Hastalar arasında hiçbir ayrım yapmadan görevlerini yerine getiren TÜRK HEKİM ve SAĞLIK ÇALIŞANLARIMIZIN acil durumlarda tıbbi müdahaleyi reddetmeme, hastayı işlem, ilaç ve tedaviler hakkında bilgilendirme ve AYDINLATILMIŞ RIZASINI alma görevleri önemlidir.(ACİL DURUMLAR HARİÇTİR; Covid-19 salgınına yakalanmış hastanın durumu acil kabul edileceğinden tedavi için rızasının alınmasına gerek yoktur. Ayrıca hastalık kamu sağlığını tehdit ettiğinden kamunun üstün yararı gözetilmesi gerektiğinden dolayı tedaviyi reddetme şansı da bulunmamaktadır.)

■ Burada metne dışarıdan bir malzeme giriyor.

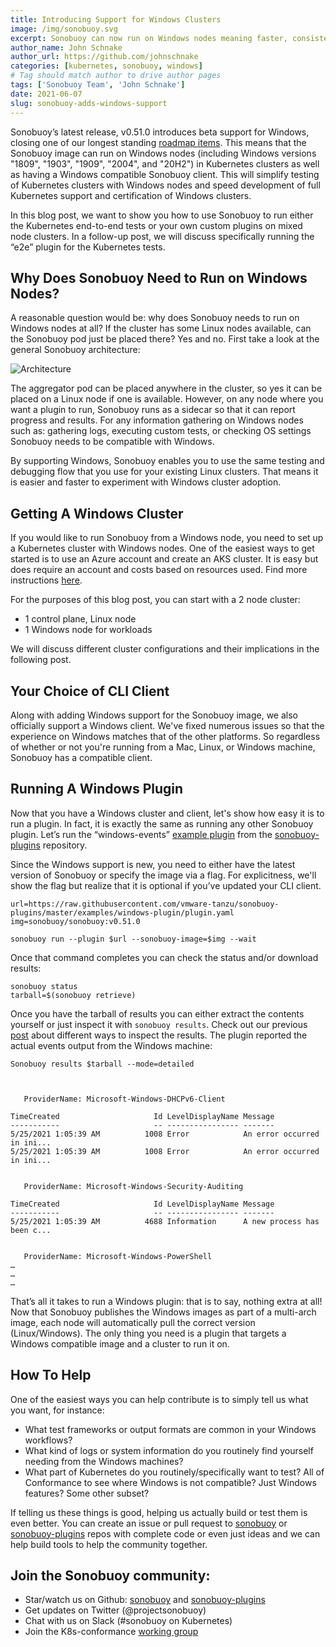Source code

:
 ```yaml
---
title: Introducing Support for Windows Clusters
image: /img/sonobuoy.svg
excerpt: Sonobuoy can now run on Windows nodes meaning faster, consistent testing on all of your clusters.
author_name: John Schnake
author_url: https://github.com/johnschnake
categories: [kubernetes, sonobuoy, windows]
# Tag should match author to drive author pages
tags: ['Sonobuoy Team', 'John Schnake']
date: 2021-06-07
slug: sonobuoy-adds-windows-support
---
```


Sonobuoy’s latest release, v0.51.0 introduces beta support for Windows, closing one of our longest standing [roadmap items](https://github.com/vmware-tanzu/sonobuoy/issues/732). This means that the Sonobuoy image can run on Windows nodes (including Windows versions "1809", "1903", "1909", "2004", and "20H2") in Kubernetes clusters as well as having a Windows compatible Sonobuoy client. This will simplify testing of Kubernetes clusters with Windows nodes and speed development of full Kubernetes support and certification of Windows clusters.

In this blog post, we want to show you how to use Sonobuoy to run either the Kubernetes end-to-end tests or your own custom plugins on mixed node clusters. In a follow-up post, we will discuss specifically running the “e2e” plugin for the Kubernetes tests.

## Why Does Sonobuoy Need to Run on Windows Nodes?

A reasonable question would be: why does Sonobuoy needs to run on Windows nodes at all? If the cluster has some Linux nodes available, can the Sonobuoy pod just be placed there? Yes and no. First take a look at the general Sonobuoy architecture:

![Architecture](/img/image1.png "Sonobuoy architecture")

The aggregator pod can be placed anywhere in the cluster, so yes it can be placed on a Linux node if one is available. However, on any node where you want a plugin to run, Sonobuoy runs as a sidecar so that it can report progress and results. For any information gathering on Windows nodes such as: gathering logs, executing custom tests, or checking OS settings Sonobuoy needs to be compatible with Windows.

By supporting Windows, Sonobuoy enables you to use the same testing and debugging flow that you use for your existing Linux clusters. That means it is easier and faster to experiment with Windows cluster adoption.

## Getting A Windows Cluster

If you would like to run Sonobuoy from a Windows node, you need to set up a Kubernetes cluster with Windows nodes. One of the easiest ways to get started is to use an Azure account and create an AKS cluster. It is easy but does require an account and costs based on resources used. Find more instructions [here](https://docs.microsoft.com/en-us/azure/aks/windows-container-cli).

For the purposes of this blog post, you can start with a 2 node cluster:
- 1 control plane, Linux node 
- 1 Windows node for workloads

We will discuss different cluster configurations and their implications in the following post.

## Your Choice of CLI Client 

Along with adding Windows support for the Sonobuoy image, we also officially support a Windows client. We've fixed numerous issues so that the experience on Windows matches that of the other platforms. So regardless of whether or not you're running from a Mac, Linux, or Windows machine, Sonobuoy has a compatible client.

## Running A Windows Plugin

Now that you have a Windows cluster and client, let's show how easy it is to run a plugin. In fact, it is exactly the same as running any other Sonobuoy plugin. Let’s run the “windows-events” [example plugin](https://github.com/vmware-tanzu/sonobuoy-plugins/tree/master/examples/windows-plugin) from the [sonobuoy-plugins](https://github.com/vmware-tanzu/sonobuoy-plugins) repository.

Since the Windows support is new, you need to either have the latest version of Sonobuoy or specify the image via a flag. For explicitness, we'll show the flag but realize that it is optional if you’ve updated your CLI client.

```
url=https://raw.githubusercontent.com/vmware-tanzu/sonobuoy-plugins/master/examples/windows-plugin/plugin.yaml
img=sonobuoy/sonobuoy:v0.51.0

sonobuoy run --plugin $url --sonobuoy-image=$img --wait
```

Once that command completes you can check the status and/or download results:

```
sonobuoy status
tarball=$(sonobuoy retrieve)
```

Once you have the tarball of results you can either extract the contents yourself or just inspect it with `sonobuoy results`. Check out our previous [post](https://sonobuoy.io/simplified-results-reporting-with-sonobuoy/) about different ways to inspect the results. The plugin reported the actual events output from the Windows machine:

```
Sonobuoy results $tarball --mode=detailed



   ProviderName: Microsoft-Windows-DHCPv6-Client

TimeCreated                     Id LevelDisplayName Message                    
-----------                     -- ---------------- -------                    
5/25/2021 1:05:39 AM          1008 Error            An error occurred in ini...
5/25/2021 1:05:39 AM          1008 Error            An error occurred in ini...


   ProviderName: Microsoft-Windows-Security-Auditing

TimeCreated                     Id LevelDisplayName Message                    
-----------                     -- ---------------- -------                    
5/25/2021 1:05:39 AM          4688 Information      A new process has been c...


   ProviderName: Microsoft-Windows-PowerShell
…
…
…
```

That’s all it takes to run a Windows plugin: that is to say, nothing extra at all! Now that Sonobuoy publishes the Windows images as part of a multi-arch image, each node will automatically pull the correct version (Linux/Windows). The only thing you need is a plugin that targets a Windows compatible image and a cluster to run it on.

## How To Help

One of the easiest ways you can help contribute is to simply tell us what you want, for instance:
- What test frameworks or output formats are common in your Windows workflows?
- What kind of logs or system information do you routinely find yourself needing from the Windows machines?
- What part of Kubernetes do you routinely/specifically want to test? All of Conformance to see where Windows is not compatible? Just Windows features? Some other subset?

If telling us these things is good, helping us actually build or test them is even better. You can create an issue or pull request to [sonobuoy][sonobuoy] or [sonobuoy-plugins][sonobuoy-plugins] repos with complete code or even just ideas and we can help build tools to help the community together.

## Join the Sonobuoy community:

- Star/watch us on Github: [sonobuoy][sonobuoy] and [sonobuoy-plugins][sonobuoy-plugins]
- Get updates on Twitter (@projectsonobuoy)
- Chat with us on Slack (#sonobuoy on Kubernetes)
- Join the K8s-conformance [working group](https://github.com/cncf/k8s-conformance)

[sonobuoy]: https://github.com/vmware-tanzu/sonobuoy
[sonobuoy-plugins]: https://github.com/vmware-tanzu/sonobuoy-plugins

Sağlık çalışanlarına, görevlendirilmeden önce yeterli eğitim verilmelidir. Salgın kapsamında hastalıktan etkilenen hastaların tedavisiyle ilgili riskler, önlemler detaylı anlatılmalıdır. Hekimler acil durumlarda dahi yalnızca kendi yetkinlik alanları kapsamındaki tıbbi müdahaleleri yapmakla yükümlüdür. Hekime ve diğer sağlık çalışanlarına yeterli eğitim verilmeden alanı dışında mevcut bilgileri ile yerine getiremeyeceği görevlerin verilmemesi gerekir. Çalışma süreleri, sağlık çalışanlarının dinlenme hakkını gözetecek bir biçimde düzenlenmelidir. Ülkemizde olağanüstü hal ilan edilmediğinden şartları oluşan, haklı sebepleri olan Sağlık Çalışanının yerine gelecek görevliyi 1 ay süreyle beklemek kaydıyla istifa yani çekilme hakkı bulunmaktadır.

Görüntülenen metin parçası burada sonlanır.